Problem details –
Nothing but the lines below from the one with "- [Website](https://virtualhumans.mpi-inf.mpg.de/sizer/)" through the one with "- Quản lý slider, banner quảng cáo" should be output, each exactly as given, and no pictures.

┄┄┄┄┄┄┄┄┄┄

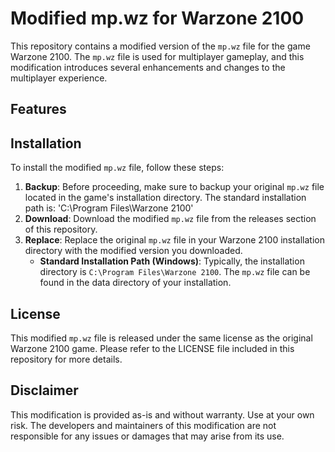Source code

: # Modified mp.wz for Warzone 2100

This repository contains a modified version of the `mp.wz` file for the game Warzone 2100. The `mp.wz` file is used for multiplayer gameplay, and this modification introduces several enhancements and changes to the multiplayer experience.

## Features


## Installation

To install the modified `mp.wz` file, follow these steps:

1. **Backup**: Before proceeding, make sure to backup your original `mp.wz` file located in the game's installation directory. The standard installation path is: 'C:\Program Files\Warzone 2100'
2. **Download**: Download the modified `mp.wz` file from the releases section of this repository.
3. **Replace**: Replace the original `mp.wz` file in your Warzone 2100 installation directory with the modified version you downloaded. 
   - **Standard Installation Path (Windows)**: Typically, the installation directory is `C:\Program Files\Warzone 2100`. The `mp.wz` file can be found in the data directory of your installation.

## License

This modified `mp.wz` file is released under the same license as the original Warzone 2100 game. Please refer to the LICENSE file included in this repository for more details.

## Disclaimer

This modification is provided as-is and without warranty. Use at your own risk. The developers and maintainers of this modification are not responsible for any issues or damages that may arise from its use.

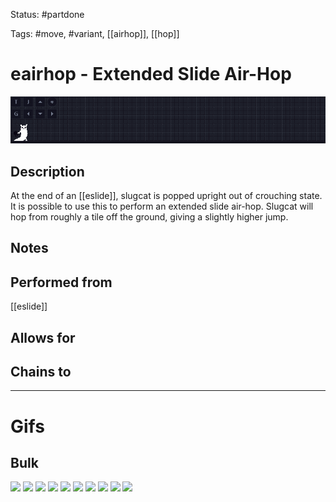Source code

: Status: #partdone

Tags: #move, #variant, [[airhop]], [[hop]]

# eairhop - Extended Slide Air-Hop
<img src=https://raw.githubusercontent.com/LauraHannah44/Rain-World-Movement/main/Files/eairhop_header.gif>

## Description
At the end of an [[eslide]], slugcat is popped upright out of crouching state. It is possible to use this to perform an extended slide air-hop. Slugcat will hop from roughly a tile off the ground, giving a slightly higher jump.

## Notes


## Performed from
[[eslide]]

## Allows for


## Chains to


___
# Gifs
## Bulk
<img src=https://raw.githubusercontent.com/LauraHannah44/Rain-World-Movement/main/Files/eairhop_0.gif>

<img src=https://raw.githubusercontent.com/LauraHannah44/Rain-World-Movement/main/Files/eairhop_1.gif>

<img src=https://raw.githubusercontent.com/LauraHannah44/Rain-World-Movement/main/Files/eairhop_2.gif>

<img src=https://raw.githubusercontent.com/LauraHannah44/Rain-World-Movement/main/Files/eairhop_3.gif>

<img src=https://raw.githubusercontent.com/LauraHannah44/Rain-World-Movement/main/Files/eairhop_4.gif>

<img src=https://raw.githubusercontent.com/LauraHannah44/Rain-World-Movement/main/Files/eairhop_5.gif>

<img src=https://raw.githubusercontent.com/LauraHannah44/Rain-World-Movement/main/Files/eairhop_6.gif>

<img src=https://raw.githubusercontent.com/LauraHannah44/Rain-World-Movement/main/Files/eairhop_7.gif>

<img src=https://raw.githubusercontent.com/LauraHannah44/Rain-World-Movement/main/Files/eairhop_8.gif>

<img src=https://raw.githubusercontent.com/LauraHannah44/Rain-World-Movement/main/Files/eairhop_9.gif>
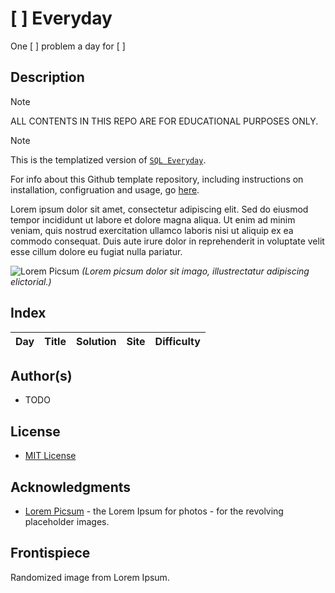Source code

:# [ ] Everyday

One [ ] problem a day for [ ]

## Description

> [!NOTE]
> ALL CONTENTS IN THIS REPO ARE FOR EDUCATIONAL PURPOSES ONLY.
<!-- markdownlint-disable MD028 -->

<!-- markdownlint-enable MD028 -->
> [!NOTE]
> This is the templatized version of [`SQL Everyday`](https://github.com/ggeerraarrdd/sql-everyday).
>
> For info about this Github template repository, including instructions on installation, configruation and usage, go [here](https://github.com/ggeerraarrdd/eevveerryyddaayy).

Lorem ipsum dolor sit amet, consectetur adipiscing elit. Sed do eiusmod tempor incididunt ut labore et dolore magna aliqua. Ut enim ad minim veniam, quis nostrud exercitation ullamco laboris nisi ut aliquip ex ea commodo consequat. Duis aute irure dolor in reprehenderit in voluptate velit esse cillum dolore eu fugiat nulla pariatur.

![Lorem Picsum](https://picsum.photos/900/450)
_(Lorem picsum dolor sit imago, illustrectatur adipiscing elictorial.)_

## Index

<!-- Index Start - WARNING: Do not delete or modify this markdown comment. -->
| Day   | Title   | Solution   | Site   | Difficulty   |
| ----- | ------- | ---------- | ------ | ------------ |
<!-- Index End - WARNING: Do not delete or modify this markdown comment. -->

## Author(s)

* TODO

## License

* [MIT License](/LICENSE)

## Acknowledgments

* [Lorem Picsum](https://picsum.photos/) - the Lorem Ipsum for photos - for the revolving placeholder images.

## Frontispiece

Randomized image from Lorem Ipsum.
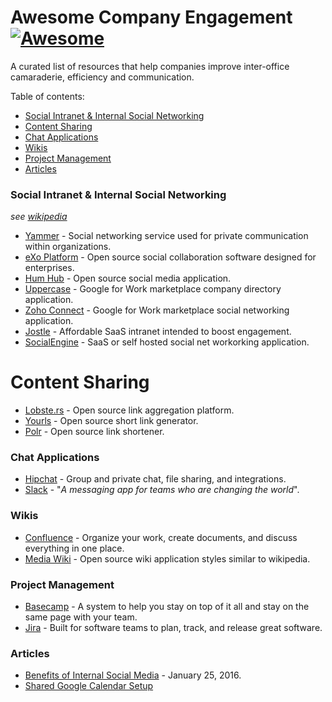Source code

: # Awesome Company Engagement [![Awesome](https://cdn.rawgit.com/sindresorhus/awesome/d7305f38d29fed78fa85652e3a63e154dd8e8829/media/badge.svg)](https://github.com/sindresorhus/awesome)

A curated list of resources that help companies improve inter-office camaraderie, efficiency and communication.

Table of contents:

* [Social Intranet & Internal Social Networking](#social-intranet-internal-social-networking)
* [Content Sharing](#content-sharing)
* [Chat Applications](#chat-applications)
* [Wikis](#wikis)
* [Project Management](#project-management)
* [Articles](#articles)

### Social Intranet & Internal Social Networking

*see [wikipedia](https://en.wikipedia.org/wiki/Internal_communications#Social_Media)*

* [Yammer](https://www.yammer.com/owneriq.com/) - Social networking service used for private communication within organizations.
* [eXo Platform](https://www.exoplatform.com/) - Open source social collaboration software designed for enterprises.
* [Hum Hub](https://www.humhub.org/en) - Open source social media application.
* [Uppercase](https://apps.google.com/marketplace/app/mffgeijiafphbcpoblabidficbilhdpb) - Google for Work marketplace company directory application.
* [Zoho Connect](https://apps.google.com/marketplace/u/2/app/jeliigceboppkkpocenhbmfphjmkkmdn) - Google for Work marketplace social networking application.
* [Jostle](https://www.jostle.me/) - Affordable SaaS intranet intended to boost engagement.
* [SocialEngine](http://www.socialengine.com/) - SaaS or self hosted social net workorking application.

# Content Sharing 

* [Lobste.rs](https://github.com/jcs/lobsters) - Open source link aggregation platform.
* [Yourls](https://yourls.org/) - Open source short link generator.
* [Polr](https://github.com/cydrobolt/polr) - Open source link shortener.

### Chat Applications

* [Hipchat](https://hipchat.com/) - Group and private chat, file sharing, and integrations.
* [Slack](https://slack.com/) - "_A messaging app for teams who are changing the world_".

### Wikis

* [Confluence](https://www.atlassian.com/software/confluence) - Organize your work, create documents, and discuss everything in one place.
* [Media Wiki](https://www.mediawiki.org/wiki/MediaWiki) - Open source wiki application styles similar to wikipedia.

### Project Management

* [Basecamp](https://basecamp.com/) -  A system to help you stay on top of it all and stay on the same page with your team.
* [Jira](https://www.atlassian.com/software/jira) - Built for software teams to plan, track, and release great software.

### Articles  

* [Benefits of Internal Social Media](http://www.apcoworldwide.com/blog/detail/apcoforum/2016/01/25/the-benefits-of-internal-social-media-engaged-employees) - January 25, 2016.
* [Shared Google Calendar Setup](https://support.google.com/a/answer/1626902?hl=en)


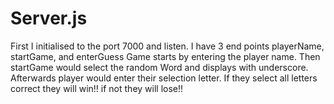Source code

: # Server.js
First I initialised to the port 7000 and listen.
I have 3 end points playerName, startGame, and enterGuess
Game starts by entering the player name.
Then startGame would select the random Word and displays with underscore.
Afterwards player would enter their selection letter. 
If they select all letters correct they will win!! if not they will lose!! 
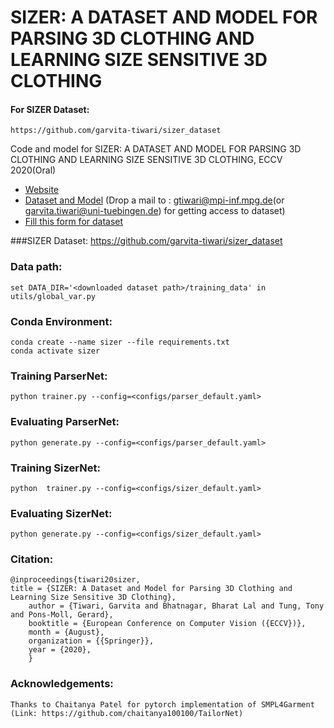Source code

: # SIZER: A DATASET AND MODEL FOR PARSING 3D CLOTHING AND LEARNING SIZE SENSITIVE 3D CLOTHING


#### For SIZER Dataset: 
    https://github.com/garvita-tiwari/sizer_dataset
    
    
Code and model for SIZER: A DATASET AND MODEL FOR PARSING 3D CLOTHING AND LEARNING SIZE SENSITIVE 3D CLOTHING, ECCV 2020(Oral)

  - [Website](https://virtualhumans.mpi-inf.mpg.de/sizer/) 
  - [Dataset and Model](https://nextcloud.mpi-klsb.mpg.de/index.php/s/nx6wK6BJFZCTF8C)
    (Drop a mail to : gtiwari@mpi-inf.mpg.de(or garvita.tiwari@uni-tuebingen.de) for getting access to dataset)
  - [Fill this form for dataset](https://docs.google.com/forms/d/e/1FAIpQLSddBep3Eif1gI-6IhaZybBDoR-_H_QW1NST0JV5vviauvPNTA/viewform?usp=sf_link) 
  

###SIZER Dataset:
    https://github.com/garvita-tiwari/sizer_dataset

### Data path:
    set DATA_DIR='<downloaded dataset path>/training_data' in utils/global_var.py 

### Conda Environment:
    conda create --name sizer --file requirements.txt
    conda activate sizer


### Training ParserNet:
    python trainer.py --config=<configs/parser_default.yaml>

### Evaluating ParserNet:
    python generate.py --config=<configs/parser_default.yaml>

### Training SizerNet:
    python  trainer.py --config=<configs/sizer_default.yaml>

### Evaluating SizerNet:
    python generate.py --config=<configs/sizer_default.yaml>


### Citation:
    @inproceedings{tiwari20sizer,
    title = {SIZER: A Dataset and Model for Parsing 3D Clothing and Learning Size Sensitive 3D Clothing},
        author = {Tiwari, Garvita and Bhatnagar, Bharat Lal and Tung, Tony and Pons-Moll, Gerard},
        booktitle = {European Conference on Computer Vision ({ECCV})},
        month = {August},
        organization = {{Springer}},
        year = {2020},
        }
        
### Acknowledgements:
    Thanks to Chaitanya Patel for pytorch implementation of SMPL4Garment (Link: https://github.com/chaitanya100100/TailorNet)
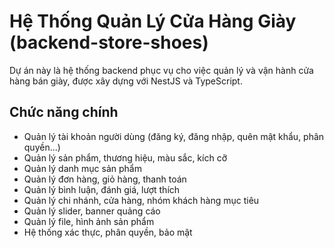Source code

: # Hệ Thống Quản Lý Cửa Hàng Giày (backend-store-shoes)

Dự án này là hệ thống backend phục vụ cho việc quản lý và vận hành cửa hàng bán giày, được xây dựng với NestJS và TypeScript.

## Chức năng chính

- Quản lý tài khoản người dùng (đăng ký, đăng nhập, quên mật khẩu, phân quyền...)
- Quản lý sản phẩm, thương hiệu, màu sắc, kích cỡ
- Quản lý danh mục sản phẩm
- Quản lý đơn hàng, giỏ hàng, thanh toán
- Quản lý bình luận, đánh giá, lượt thích
- Quản lý chi nhánh, cửa hàng, nhóm khách hàng mục tiêu
- Quản lý slider, banner quảng cáo
- Quản lý file, hình ảnh sản phẩm
- Hệ thống xác thực, phân quyền, bảo mật
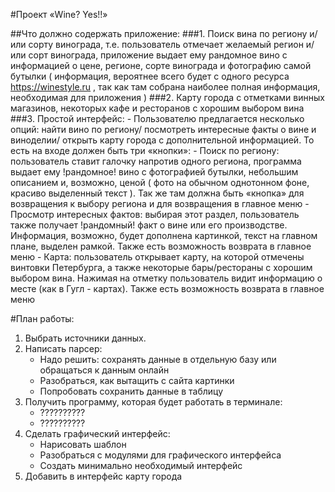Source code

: #Проект «Wine? Yes!!»

##Что должно содержать приложение:
###1. Поиск вина по региону и/или сорту винограда, т.е. пользователь отмечает желаемый регион и/или сорт винограда, приложение выдает ему рандомное вино с информацией о цене, регионе, сорте винограда и фотографию самой бутылки ( информация, вероятнее всего будет с одного ресурса https://winestyle.ru , так как там собрана наиболее полная информация, необходимая для приложения )
###2. Карту города с отметками винных магазинов, некоторых кафе и ресторанов с хорошим выбором вина
###3. Простой интерфейс:
      - Пользователю предлагается несколько опций: найти вино по региону/ посмотреть интересные факты о вине и виноделии/ открыть карту города с дополнительной  информацией. То есть на входе должен быть три «кнопки»:
          - Поиск по региону: пользователь ставит галочку напротив одного региона, программа выдает ему !рандомное! вино с фотографией бутылки, небольшим описанием и, возможно, ценой ( фото на обычном однотонном фоне, красиво выделенный текст ). Так же там должна быть «кнопка» для возвращения к выбору региона и для возвращения в главное меню
          - Просмотр интересных фактов: выбирая этот раздел, пользователь также получает !рандомный! факт о вине или его производстве. Информация, возможно, будет дополнена картинкой, текст на главном плане, выделен рамкой. Также есть возможность возврата в главное меню
          - Карта: пользователь открывает карту, на которой отмечены винтовки Петербурга, а также некоторые бары/рестораны с хорошим выбором вина. Нажимая на отметку пользователь видит информацию о месте (как в Гугл - картах). Также есть возможность возврата в главное меню


#План работы:
  1. Выбрать источники данных.
  2. Написать парсер:
      - Надо решить: сохранять данные в отдельную базу или обращаться к данным онлайн
      - Разобраться, как вытащить с сайта картинки
      - Попробовать сохранить данные в таблицу
  3. Получить программу, которая будет работать в терминале:
      - ??????????
      - ??????????
  4. Сделать графический интерфейс:
      - Нарисовать шаблон
      - Разобраться с модулями для графического интерфейса
      - Создать минимально необходимый интерфейс
  5. Добавить в интерфейс карту города
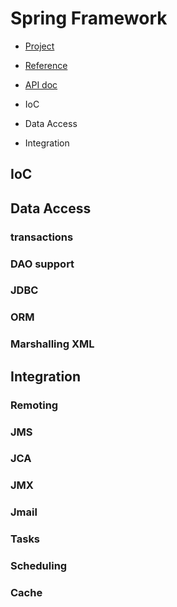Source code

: # Spring Framework
- [Project](https://spring.io/projects/spring-framework)
- [Reference](https://docs.spring.io/spring-framework/docs/current/reference/html/)
- [API doc](https://docs.spring.io/spring-framework/docs/current/javadoc-api/)

- IoC
- Data Access
- Integration

## IoC

## Data Access
### transactions
### DAO support
### JDBC
### ORM
### Marshalling XML

## Integration
### Remoting
### JMS
### JCA
### JMX
### Jmail
### Tasks
### Scheduling
### Cache
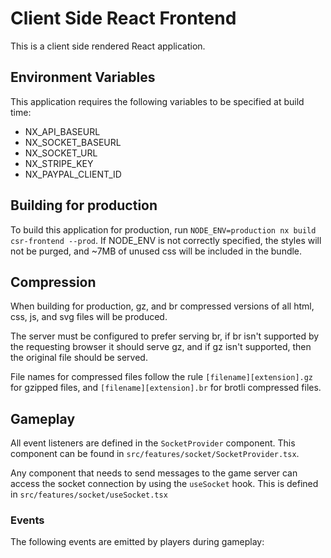 # Client Side React Frontend

This is a client side rendered React application.

## Environment Variables

This application requires the following variables to be specified at build time:

- NX_API_BASEURL
- NX_SOCKET_BASEURL
- NX_SOCKET_URL
- NX_STRIPE_KEY
- NX_PAYPAL_CLIENT_ID

## Building for production

To build this application for production, run `NODE_ENV=production nx build csr-frontend --prod`. If NODE_ENV is not correctly specified,
the styles will not be purged, and ~7MB of unused css will be included in the bundle.

## Compression

When building for production, gz, and br compressed versions of all html, css, js, and svg files will be produced.

The server must be configured to prefer serving br, if br isn't supported by the requesting browser it should serve gz, and if gz isn't supported, then the original file should be served.

File names for compressed files follow the rule `[filename][extension].gz` for gzipped files, and `[filename][extension].br` for brotli compressed files.

## Gameplay

All event listeners are defined in the `SocketProvider` component. This component can be found in `src/features/socket/SocketProvider.tsx`.

Any component that needs to send messages to the game server can access the socket connection by using the `useSocket` hook. This is defined in `src/features/socket/useSocket.tsx`

### Events

The following events are emitted by players during gameplay:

┄┄┄┄┄┄┄┄┄┄

Response to this exercise –
  - [Website](https://virtualhumans.mpi-inf.mpg.de/sizer/) 
  - [Dataset and Model](https://nextcloud.mpi-klsb.mpg.de/index.php/s/nx6wK6BJFZCTF8C)
    (Drop a mail to : gtiwari@mpi-inf.mpg.de(or garvita.tiwari@uni-tuebingen.de) for getting access to dataset)
  - [Fill this form for dataset](https://docs.google.com/forms/d/e/1FAIpQLSddBep3Eif1gI-6IhaZybBDoR-_H_QW1NST0JV5vviauvPNTA/viewform?usp=sf_link) 
  

###SIZER Dataset:
    https://github.com/garvita-tiwari/sizer_dataset

### Data path:
    set DATA_DIR='<downloaded dataset path>/training_data' in utils/global_var.py 

### Conda Environment:
    conda create --name sizer --file requirements.txt
    conda activate sizer


### Training ParserNet:
    python trainer.py --config=<configs/parser_default.yaml>

### Evaluating ParserNet:
    python generate.py --config=<configs/parser_default.yaml>

### Training SizerNet:
    python  trainer.py --config=<configs/sizer_default.yaml>

### Evaluating SizerNet:
    python generate.py --config=<configs/sizer_default.yaml>


### Citation:
    @inproceedings{tiwari20sizer,
    title = {SIZER: A Dataset and Model for Parsing 3D Clothing and Learning Size Sensitive 3D Clothing},
        author = {Tiwari, Garvita and Bhatnagar, Bharat Lal and Tung, Tony and Pons-Moll, Gerard},
        booktitle = {European Conference on Computer Vision ({ECCV})},
        month = {August},
        organization = {{Springer}},
        year = {2020},
        }
        
### Acknowledgements:
    Thanks to Chaitanya Patel for pytorch implementation of SMPL4Garment (Link: https://github.com/chaitanya100100/TailorNet)
Source code

: # Hệ Thống Quản Lý Cửa Hàng Giày (backend-store-shoes)

Dự án này là hệ thống backend phục vụ cho việc quản lý và vận hành cửa hàng bán giày, được xây dựng với NestJS và TypeScript.

## Chức năng chính

- Quản lý tài khoản người dùng (đăng ký, đăng nhập, quên mật khẩu, phân quyền...)
- Quản lý sản phẩm, thương hiệu, màu sắc, kích cỡ
- Quản lý danh mục sản phẩm
- Quản lý đơn hàng, giỏ hàng, thanh toán
- Quản lý bình luận, đánh giá, lượt thích
- Quản lý chi nhánh, cửa hàng, nhóm khách hàng mục tiêu
- Quản lý slider, banner quảng cáo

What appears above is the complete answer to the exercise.